Saved data entries:
== == ==

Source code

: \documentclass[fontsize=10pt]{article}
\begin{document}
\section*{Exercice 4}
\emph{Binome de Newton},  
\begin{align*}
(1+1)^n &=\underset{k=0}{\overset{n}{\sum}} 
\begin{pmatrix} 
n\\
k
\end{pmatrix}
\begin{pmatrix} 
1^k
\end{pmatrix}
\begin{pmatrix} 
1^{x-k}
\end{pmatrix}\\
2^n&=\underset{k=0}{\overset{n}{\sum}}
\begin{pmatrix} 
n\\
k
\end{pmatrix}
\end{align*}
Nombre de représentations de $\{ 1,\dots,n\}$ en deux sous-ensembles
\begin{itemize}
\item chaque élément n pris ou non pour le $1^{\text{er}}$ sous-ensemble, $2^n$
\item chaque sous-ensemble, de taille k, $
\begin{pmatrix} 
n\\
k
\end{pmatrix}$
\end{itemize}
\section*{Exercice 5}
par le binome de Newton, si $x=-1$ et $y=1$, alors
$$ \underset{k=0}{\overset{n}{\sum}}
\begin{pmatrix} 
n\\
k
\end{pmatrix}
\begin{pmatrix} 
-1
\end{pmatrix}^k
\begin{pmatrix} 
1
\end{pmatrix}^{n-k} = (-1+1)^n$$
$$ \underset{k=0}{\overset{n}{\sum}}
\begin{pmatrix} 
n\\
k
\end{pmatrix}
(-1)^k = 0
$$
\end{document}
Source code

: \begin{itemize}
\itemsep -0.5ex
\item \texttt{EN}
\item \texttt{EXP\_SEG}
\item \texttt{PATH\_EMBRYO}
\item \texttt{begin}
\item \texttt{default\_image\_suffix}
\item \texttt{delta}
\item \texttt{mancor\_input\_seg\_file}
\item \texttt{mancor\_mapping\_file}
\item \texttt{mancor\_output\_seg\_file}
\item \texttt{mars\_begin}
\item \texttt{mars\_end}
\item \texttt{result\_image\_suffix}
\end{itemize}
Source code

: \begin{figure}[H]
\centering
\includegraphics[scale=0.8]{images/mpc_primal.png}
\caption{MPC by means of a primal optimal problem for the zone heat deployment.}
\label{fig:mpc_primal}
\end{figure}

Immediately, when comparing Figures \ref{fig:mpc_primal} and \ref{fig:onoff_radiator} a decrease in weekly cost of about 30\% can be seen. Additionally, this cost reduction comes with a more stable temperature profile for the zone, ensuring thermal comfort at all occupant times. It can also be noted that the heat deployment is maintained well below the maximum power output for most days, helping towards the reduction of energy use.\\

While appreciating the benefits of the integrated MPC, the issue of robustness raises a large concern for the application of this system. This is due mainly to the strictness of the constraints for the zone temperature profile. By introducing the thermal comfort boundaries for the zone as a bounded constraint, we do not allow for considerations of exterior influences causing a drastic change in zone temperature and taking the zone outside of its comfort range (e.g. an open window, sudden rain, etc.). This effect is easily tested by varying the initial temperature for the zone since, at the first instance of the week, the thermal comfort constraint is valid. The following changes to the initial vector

== == ==

=== WHAT TO PRODUCE ===
Find the number of lines in the records that contain "sous", and write that number only.

=== RESULT OF THIS TASK ===
3